┌──

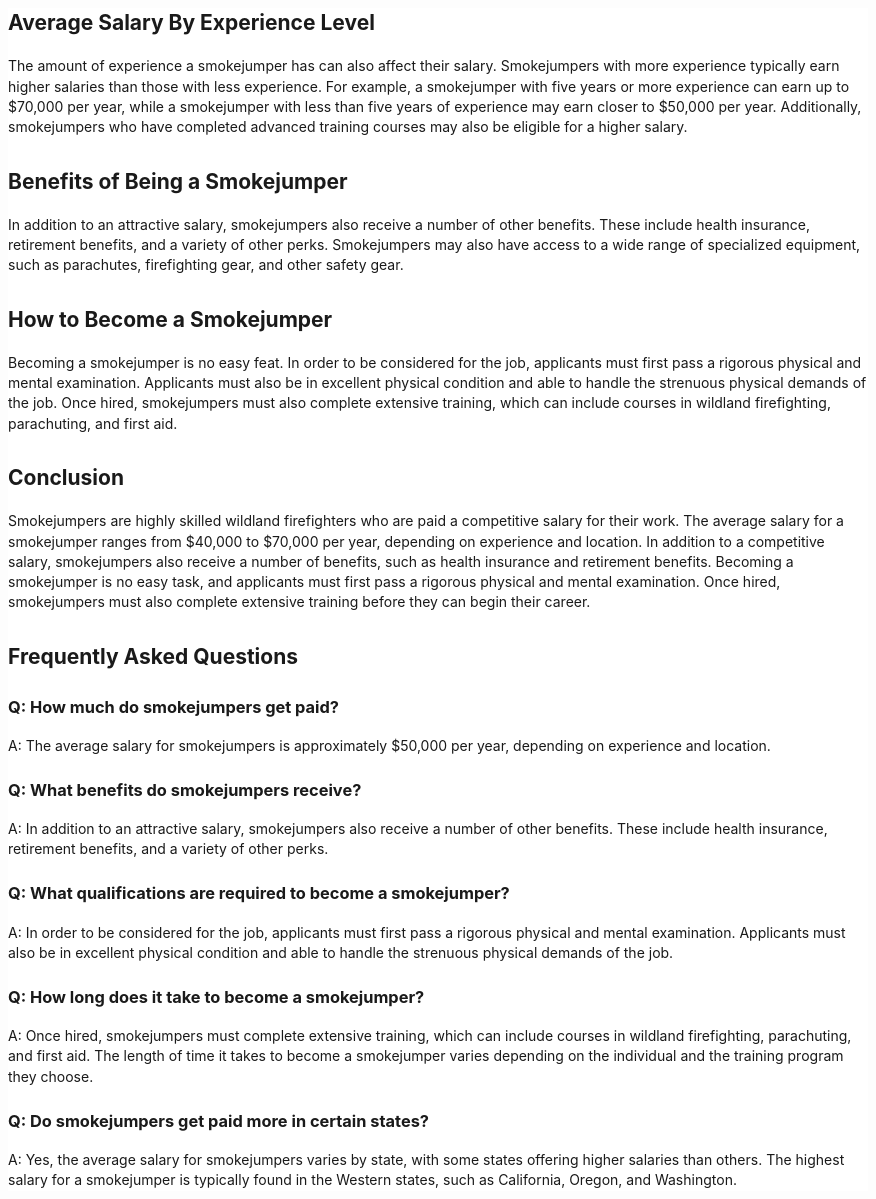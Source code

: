 <h2>Average Salary By Experience Level</h2>

The amount of experience a smokejumper has can also affect their salary. Smokejumpers with more experience typically earn higher salaries than those with less experience. For example, a smokejumper with five years or more experience can earn up to $70,000 per year, while a smokejumper with less than five years of experience may earn closer to $50,000 per year. Additionally, smokejumpers who have completed advanced training courses may also be eligible for a higher salary. 

<h2>Benefits of Being a Smokejumper</h2>

In addition to an attractive salary, smokejumpers also receive a number of other benefits. These include health insurance, retirement benefits, and a variety of other perks. Smokejumpers may also have access to a wide range of specialized equipment, such as parachutes, firefighting gear, and other safety gear. 

<h2>How to Become a Smokejumper</h2>

Becoming a smokejumper is no easy feat. In order to be considered for the job, applicants must first pass a rigorous physical and mental examination. Applicants must also be in excellent physical condition and able to handle the strenuous physical demands of the job. Once hired, smokejumpers must also complete extensive training, which can include courses in wildland firefighting, parachuting, and first aid. 

<h2>Conclusion</h2>

Smokejumpers are highly skilled wildland firefighters who are paid a competitive salary for their work. The average salary for a smokejumper ranges from $40,000 to $70,000 per year, depending on experience and location. In addition to a competitive salary, smokejumpers also receive a number of benefits, such as health insurance and retirement benefits. Becoming a smokejumper is no easy task, and applicants must first pass a rigorous physical and mental examination. Once hired, smokejumpers must also complete extensive training before they can begin their career. 

<h2>Frequently Asked Questions</h2>

<h3>Q: How much do smokejumpers get paid?</h3>
A: The average salary for smokejumpers is approximately $50,000 per year, depending on experience and location. 

<h3>Q: What benefits do smokejumpers receive?</h3>
A: In addition to an attractive salary, smokejumpers also receive a number of other benefits. These include health insurance, retirement benefits, and a variety of other perks. 

<h3>Q: What qualifications are required to become a smokejumper?</h3>
A: In order to be considered for the job, applicants must first pass a rigorous physical and mental examination. Applicants must also be in excellent physical condition and able to handle the strenuous physical demands of the job. 

<h3>Q: How long does it take to become a smokejumper?</h3>
A: Once hired, smokejumpers must complete extensive training, which can include courses in wildland firefighting, parachuting, and first aid. The length of time it takes to become a smokejumper varies depending on the individual and the training program they choose. 

<h3>Q: Do smokejumpers get paid more in certain states?</h3>
A: Yes, the average salary for smokejumpers varies by state, with some states offering higher salaries than others. The highest salary for a smokejumper is typically found in the Western states, such as California, Oregon, and Washington.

└──

With the pictures set aside, please write out all of the records above exactly.

Source code

: <h2>Average Salary By Experience Level</h2>

The amount of experience a smokejumper has can also affect their salary. Smokejumpers with more experience typically earn higher salaries than those with less experience. For example, a smokejumper with five years or more experience can earn up to $70,000 per year, while a smokejumper with less than five years of experience may earn closer to $50,000 per year. Additionally, smokejumpers who have completed advanced training courses may also be eligible for a higher salary. 

<h2>Benefits of Being a Smokejumper</h2>

In addition to an attractive salary, smokejumpers also receive a number of other benefits. These include health insurance, retirement benefits, and a variety of other perks. Smokejumpers may also have access to a wide range of specialized equipment, such as parachutes, firefighting gear, and other safety gear. 

<h2>How to Become a Smokejumper</h2>

Becoming a smokejumper is no easy feat. In order to be considered for the job, applicants must first pass a rigorous physical and mental examination. Applicants must also be in excellent physical condition and able to handle the strenuous physical demands of the job. Once hired, smokejumpers must also complete extensive training, which can include courses in wildland firefighting, parachuting, and first aid. 

<h2>Conclusion</h2>

Smokejumpers are highly skilled wildland firefighters who are paid a competitive salary for their work. The average salary for a smokejumper ranges from $40,000 to $70,000 per year, depending on experience and location. In addition to a competitive salary, smokejumpers also receive a number of benefits, such as health insurance and retirement benefits. Becoming a smokejumper is no easy task, and applicants must first pass a rigorous physical and mental examination. Once hired, smokejumpers must also complete extensive training before they can begin their career. 

<h2>Frequently Asked Questions</h2>

<h3>Q: How much do smokejumpers get paid?</h3>
A: The average salary for smokejumpers is approximately $50,000 per year, depending on experience and location. 

<h3>Q: What benefits do smokejumpers receive?</h3>
A: In addition to an attractive salary, smokejumpers also receive a number of other benefits. These include health insurance, retirement benefits, and a variety of other perks. 

<h3>Q: What qualifications are required to become a smokejumper?</h3>
A: In order to be considered for the job, applicants must first pass a rigorous physical and mental examination. Applicants must also be in excellent physical condition and able to handle the strenuous physical demands of the job. 

<h3>Q: How long does it take to become a smokejumper?</h3>
A: Once hired, smokejumpers must complete extensive training, which can include courses in wildland firefighting, parachuting, and first aid. The length of time it takes to become a smokejumper varies depending on the individual and the training program they choose. 

<h3>Q: Do smokejumpers get paid more in certain states?</h3>
A: Yes, the average salary for smokejumpers varies by state, with some states offering higher salaries than others. The highest salary for a smokejumper is typically found in the Western states, such as California, Oregon, and Washington.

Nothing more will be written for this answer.